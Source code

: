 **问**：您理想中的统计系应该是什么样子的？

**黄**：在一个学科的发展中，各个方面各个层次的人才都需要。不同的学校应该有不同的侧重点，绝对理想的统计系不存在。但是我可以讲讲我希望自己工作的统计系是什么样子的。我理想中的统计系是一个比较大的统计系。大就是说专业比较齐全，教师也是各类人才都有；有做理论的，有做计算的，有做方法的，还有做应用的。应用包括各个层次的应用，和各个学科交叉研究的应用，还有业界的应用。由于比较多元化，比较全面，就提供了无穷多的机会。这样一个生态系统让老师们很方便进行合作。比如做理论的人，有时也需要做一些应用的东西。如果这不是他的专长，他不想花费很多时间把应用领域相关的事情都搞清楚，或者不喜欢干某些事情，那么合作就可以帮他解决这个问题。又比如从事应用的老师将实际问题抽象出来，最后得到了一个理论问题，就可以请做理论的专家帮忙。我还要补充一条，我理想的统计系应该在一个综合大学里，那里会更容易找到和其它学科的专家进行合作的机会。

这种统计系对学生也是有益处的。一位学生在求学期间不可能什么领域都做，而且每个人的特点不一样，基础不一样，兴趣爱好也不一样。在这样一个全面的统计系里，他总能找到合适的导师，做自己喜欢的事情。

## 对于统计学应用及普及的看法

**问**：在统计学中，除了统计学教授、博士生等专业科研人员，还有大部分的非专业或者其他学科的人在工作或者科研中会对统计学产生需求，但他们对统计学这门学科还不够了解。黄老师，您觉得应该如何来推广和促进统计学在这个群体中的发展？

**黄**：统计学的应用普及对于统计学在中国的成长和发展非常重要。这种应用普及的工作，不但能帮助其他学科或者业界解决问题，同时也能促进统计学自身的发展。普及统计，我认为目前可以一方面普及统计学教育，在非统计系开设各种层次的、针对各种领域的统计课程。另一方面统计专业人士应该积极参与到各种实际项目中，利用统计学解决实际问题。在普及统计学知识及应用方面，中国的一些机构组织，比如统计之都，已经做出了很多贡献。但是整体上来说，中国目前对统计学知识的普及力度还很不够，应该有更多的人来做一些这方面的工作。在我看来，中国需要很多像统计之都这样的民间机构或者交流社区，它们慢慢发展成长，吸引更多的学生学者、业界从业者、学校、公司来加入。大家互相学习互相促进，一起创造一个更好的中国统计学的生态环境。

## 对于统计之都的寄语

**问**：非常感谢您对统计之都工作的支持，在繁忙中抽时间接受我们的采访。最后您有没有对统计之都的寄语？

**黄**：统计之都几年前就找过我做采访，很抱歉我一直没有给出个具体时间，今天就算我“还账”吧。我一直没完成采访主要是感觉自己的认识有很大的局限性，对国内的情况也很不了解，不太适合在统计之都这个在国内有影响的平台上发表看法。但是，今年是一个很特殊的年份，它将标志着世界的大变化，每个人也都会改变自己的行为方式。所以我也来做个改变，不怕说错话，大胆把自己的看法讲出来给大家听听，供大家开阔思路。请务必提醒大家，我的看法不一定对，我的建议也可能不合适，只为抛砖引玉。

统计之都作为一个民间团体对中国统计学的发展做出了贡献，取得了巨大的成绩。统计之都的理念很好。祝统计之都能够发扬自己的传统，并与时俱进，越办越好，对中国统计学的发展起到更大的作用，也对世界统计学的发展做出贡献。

---

→ Task
Exactly as shown, output all of the material above.

→ Response box
Source code

: **问**：您理想中的统计系应该是什么样子的？

**黄**：在一个学科的发展中，各个方面各个层次的人才都需要。不同的学校应该有不同的侧重点，绝对理想的统计系不存在。但是我可以讲讲我希望自己工作的统计系是什么样子的。我理想中的统计系是一个比较大的统计系。大就是说专业比较齐全，教师也是各类人才都有；有做理论的，有做计算的，有做方法的，还有做应用的。应用包括各个层次的应用，和各个学科交叉研究的应用，还有业界的应用。由于比较多元化，比较全面，就提供了无穷多的机会。这样一个生态系统让老师们很方便进行合作。比如做理论的人，有时也需要做一些应用的东西。如果这不是他的专长，他不想花费很多时间把应用领域相关的事情都搞清楚，或者不喜欢干某些事情，那么合作就可以帮他解决这个问题。又比如从事应用的老师将实际问题抽象出来，最后得到了一个理论问题，就可以请做理论的专家帮忙。我还要补充一条，我理想的统计系应该在一个综合大学里，那里会更容易找到和其它学科的专家进行合作的机会。

这种统计系对学生也是有益处的。一位学生在求学期间不可能什么领域都做，而且每个人的特点不一样，基础不一样，兴趣爱好也不一样。在这样一个全面的统计系里，他总能找到合适的导师，做自己喜欢的事情。

## 对于统计学应用及普及的看法

**问**：在统计学中，除了统计学教授、博士生等专业科研人员，还有大部分的非专业或者其他学科的人在工作或者科研中会对统计学产生需求，但他们对统计学这门学科还不够了解。黄老师，您觉得应该如何来推广和促进统计学在这个群体中的发展？

**黄**：统计学的应用普及对于统计学在中国的成长和发展非常重要。这种应用普及的工作，不但能帮助其他学科或者业界解决问题，同时也能促进统计学自身的发展。普及统计，我认为目前可以一方面普及统计学教育，在非统计系开设各种层次的、针对各种领域的统计课程。另一方面统计专业人士应该积极参与到各种实际项目中，利用统计学解决实际问题。在普及统计学知识及应用方面，中国的一些机构组织，比如统计之都，已经做出了很多贡献。但是整体上来说，中国目前对统计学知识的普及力度还很不够，应该有更多的人来做一些这方面的工作。在我看来，中国需要很多像统计之都这样的民间机构或者交流社区，它们慢慢发展成长，吸引更多的学生学者、业界从业者、学校、公司来加入。大家互相学习互相促进，一起创造一个更好的中国统计学的生态环境。

## 对于统计之都的寄语

**问**：非常感谢您对统计之都工作的支持，在繁忙中抽时间接受我们的采访。最后您有没有对统计之都的寄语？

**黄**：统计之都几年前就找过我做采访，很抱歉我一直没有给出个具体时间，今天就算我“还账”吧。我一直没完成采访主要是感觉自己的认识有很大的局限性，对国内的情况也很不了解，不太适合在统计之都这个在国内有影响的平台上发表看法。但是，今年是一个很特殊的年份，它将标志着世界的大变化，每个人也都会改变自己的行为方式。所以我也来做个改变，不怕说错话，大胆把自己的看法讲出来给大家听听，供大家开阔思路。请务必提醒大家，我的看法不一定对，我的建议也可能不合适，只为抛砖引玉。

统计之都作为一个民间团体对中国统计学的发展做出了贡献，取得了巨大的成绩。统计之都的理念很好。祝统计之都能够发扬自己的传统，并与时俱进，越办越好，对中国统计学的发展起到更大的作用，也对世界统计学的发展做出贡献。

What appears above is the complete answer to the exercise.